Reading a great book twice or even multiple times is a common habit of mine.
R for Marketing Research and Analytics is such a book.
You can read the first 142 pages free here.
The book teaches R in a nice and motivational way. After a general intro it applies R to the simulation of data that is then used to show Marketing Analytics.
Great approach. What I like the most are the many practical tips. E.g. it develops 7 different linear models and does so in a logical way. Then it summarizes all steps nicely at the end of each chapter for quick review.
There is now also the - nearly - same book available for Python: Python for Marketing Research and Analytics.
The R book shows nicely why R is still the better choice for researchers as it provides great sophisticated commands and libraries to get very fast insights.
The plot below required only these two lines of code to check out your m1 model:
par(mfrow=c(2,2))
plot(m1)
This is a overall satisfaction linear model for an amusement park.

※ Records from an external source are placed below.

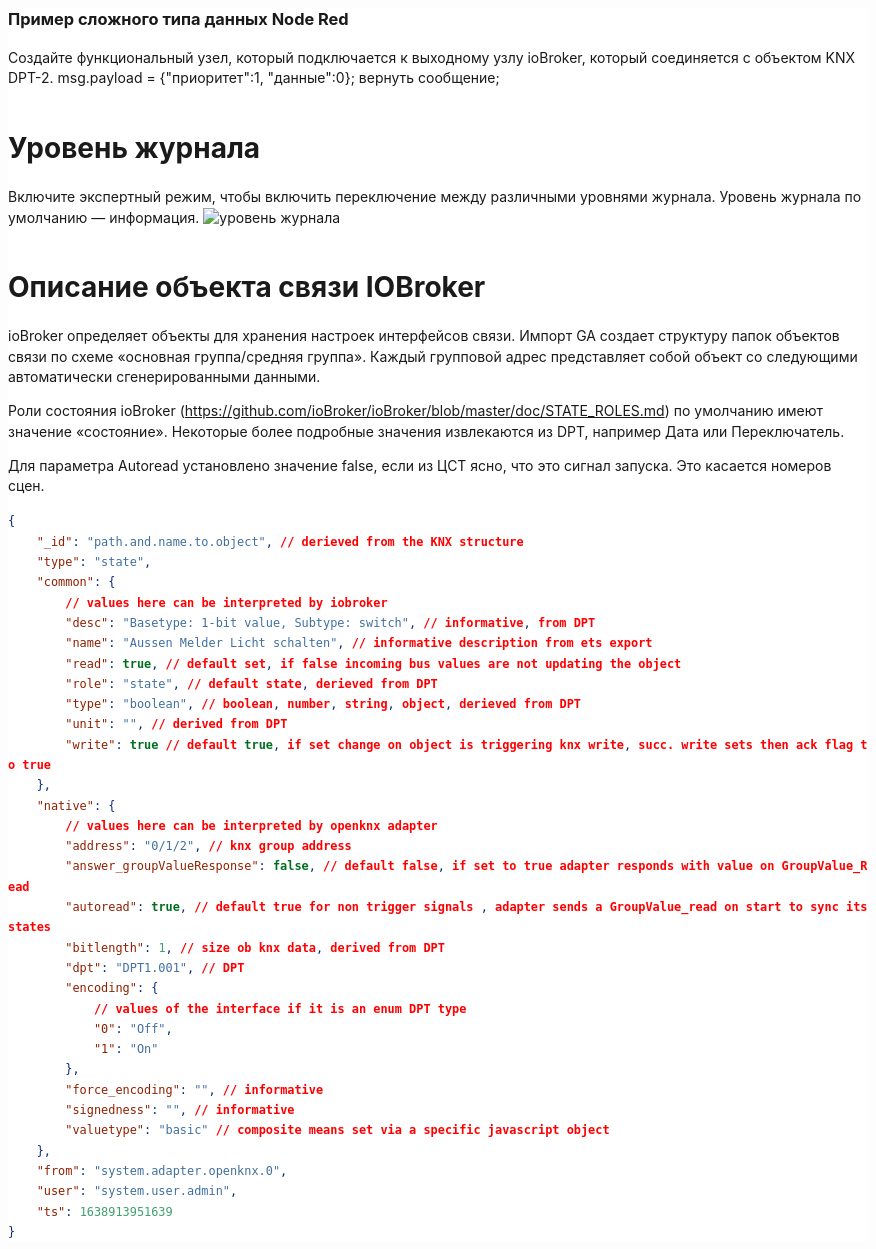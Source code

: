 ### Пример сложного типа данных Node Red
Создайте функциональный узел, который подключается к выходному узлу ioBroker, который соединяется с объектом KNX DPT-2.
msg.payload = {"приоритет":1, "данные":0}; вернуть сообщение;

# Уровень журнала
Включите экспертный режим, чтобы включить переключение между различными уровнями журнала. Уровень журнала по умолчанию — информация.
![уровень журнала](../../../en/adapterref/iobroker.openknx/docs/pictures/loglevel.png)

# Описание объекта связи IOBroker
ioBroker определяет объекты для хранения настроек интерфейсов связи.
Импорт GA создает структуру папок объектов связи по схеме «основная группа/средняя группа». Каждый групповой адрес представляет собой объект со следующими автоматически сгенерированными данными.

Роли состояния ioBroker (https://github.com/ioBroker/ioBroker/blob/master/doc/STATE_ROLES.md) по умолчанию имеют значение «состояние». Некоторые более подробные значения извлекаются из DPT, например Дата или Переключатель.

Для параметра Autoread установлено значение false, если из ЦСТ ясно, что это сигнал запуска. Это касается номеров сцен.

```json
{
    "_id": "path.and.name.to.object", // derieved from the KNX structure
    "type": "state",
    "common": {
        // values here can be interpreted by iobroker
        "desc": "Basetype: 1-bit value, Subtype: switch", // informative, from DPT
        "name": "Aussen Melder Licht schalten", // informative description from ets export
        "read": true, // default set, if false incoming bus values are not updating the object
        "role": "state", // default state, derieved from DPT
        "type": "boolean", // boolean, number, string, object, derieved from DPT
        "unit": "", // derived from DPT
        "write": true // default true, if set change on object is triggering knx write, succ. write sets then ack flag to true
    },
    "native": {
        // values here can be interpreted by openknx adapter
        "address": "0/1/2", // knx group address
        "answer_groupValueResponse": false, // default false, if set to true adapter responds with value on GroupValue_Read
        "autoread": true, // default true for non trigger signals , adapter sends a GroupValue_read on start to sync its states
        "bitlength": 1, // size ob knx data, derived from DPT
        "dpt": "DPT1.001", // DPT
        "encoding": {
            // values of the interface if it is an enum DPT type
            "0": "Off",
            "1": "On"
        },
        "force_encoding": "", // informative
        "signedness": "", // informative
        "valuetype": "basic" // composite means set via a specific javascript object
    },
    "from": "system.adapter.openknx.0",
    "user": "system.user.admin",
    "ts": 1638913951639
}
```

sat.df <- read.csv("http://r-marketing.r-forge.r-project.org/data/rintro-chapter7.csv")
Since distance (to the park) is skewed, log has been applied and then lm() does the linear modeling. It produces an object that can be used with plot(), summary(), predict(), and other functions to inspect the model fit and estimates of the coefficients.
m1 is a very simple model as it takes only the rides satisfaction variable.
sat.df$logdist <- log(sat.df$distance)
m1 <- lm(overall ~rides, data = sat.df)
The final model m7 contains one interaction term, wait:has.child, and many more variables plus the data has been normalized (deduct means and divide by standard deviations).
m7 <- lm(overall ~ rides + games + wait + clean + logdist + has.child + wait:has.child, data = sat.std)
Try that with Python. I will get the Python book btw today and maybe I change my opinion then a bit.